Comprendre la phénoménologie et sa pertinence pour la race
Une phénoménologie de la race vise à comprendre la race comme changeante, ambiguë, dynamique et comme une caractéristique persistante dans notre monde social. La race correspond au cadre de la phénoménologie. L'utilisation quotidienne du mot phénomènes se réfère à un fait ou événement rare. En philosophie, la phénoménologie se réfère à une tradition spécifique.
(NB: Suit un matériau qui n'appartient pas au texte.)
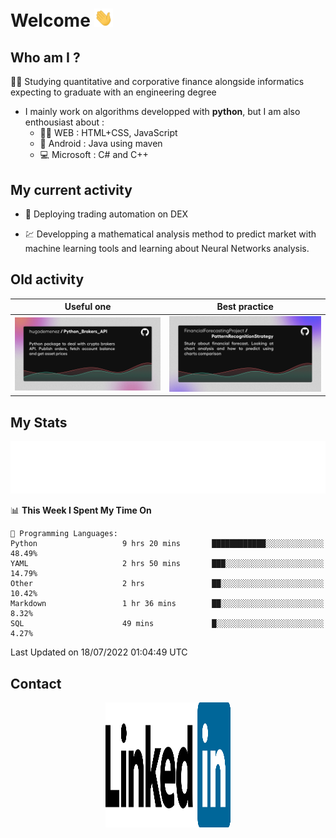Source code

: # Welcome <img src="assets/hello.gif" width="30px"/>


## Who am I ?

:man_student: Studying quantitative and corporative finance alongside informatics expecting to graduate with an engineering degree

*  I mainly work on algorithms developped with **python**, but I am also enthousiast about :
    * :man_technologist: WEB : HTML+CSS, JavaScript
    * :iphone: Android : Java using maven
    * :computer: Microsoft : C# and C++

## My current activity

* :rocket: Deploying trading automation on DEX

* :chart: Developping a mathematical analysis method to predict market with machine learning tools and learning about Neural Networks analysis.

## Old activity

| Useful one | Best practice|
| ------------- | ------------- |
| [![](assets/BrokerAPI.png)](https://github.com/hugodemenez/Python_Brokers_API)  | [![](assets/PatternRecognitionStrategy.png)](https://github.com/FinancialForecastingProject/PatternRecognitionStrategy.git)  |

## My Stats

<p align=center>
<img src="metrics.plugin.wakatime.svg" alt="Metrics">
</p>

<!--START_SECTION:waka-->
📊 **This Week I Spent My Time On** 

```text
💬 Programming Languages: 
Python                   9 hrs 20 mins       ████████████░░░░░░░░░░░░░   48.49% 
YAML                     2 hrs 50 mins       ███░░░░░░░░░░░░░░░░░░░░░░   14.79% 
Other                    2 hrs               ██░░░░░░░░░░░░░░░░░░░░░░░   10.42% 
Markdown                 1 hr 36 mins        ██░░░░░░░░░░░░░░░░░░░░░░░   8.32% 
SQL                      49 mins             █░░░░░░░░░░░░░░░░░░░░░░░░   4.27%

```


 Last Updated on 18/07/2022 01:04:49 UTC
<!--END_SECTION:waka-->

## Contact

<p align=center >
<a href="https://www.linkedin.com/in/hugo-demenez/"><img src="assets/linkedin.svg" alt="Linkedin_hugodemenez" height="200px" width="200px"/></a>
</p>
Maurice Merleau-Ponty définit les phénomènes comme une “couche d'expérience vécue à travers laquelle les autres personnes et les choses nous sont données pour la première fois.” Le contact initial avec le monde se produit de manière phénoménale, plutôt que d'être déjà clairement distinguable comme subjectif ou objectif.
Le monde vécu oscille entre le contraste inutile, réduisant le monde à ce qui existe dans le monde matériel – la fausse attitude naturelle – ou aux projections du moi intérieur – la réduction et la priorisation de la conscience. Le monde vécu est un cadre ouvert avec des complexes de signification. Insister sur le fait que le monde est déjà divisé en subjectif et objectif passe à côté de la qualité phénoménale du monde, l'espace de la phénoménologie.
Les phénomènes incluent non seulement l'influence du monde mais aussi celle du sujet. La phénoménologie affirme que les expériences du monde sont des négociations entre les intentions du sujet et les données du monde.
Pour réconcilier comment des personnes vivant dans une même société, dans un monde partagé, peuvent diverger et même être en complet désaccord dans la compréhension d'une expérience/événement, j'ai été inspirée d'explorer la phénoménologie de Merleau-Ponty pour ses implications dans la philosophie de la race. Ces deux branches de la philosophie ont eu un contact limité entre elles. Je suis le grand corps de la philosophie féministe qui engage le travail de Merleau-Ponty en raison de son accent sur l'incarnation.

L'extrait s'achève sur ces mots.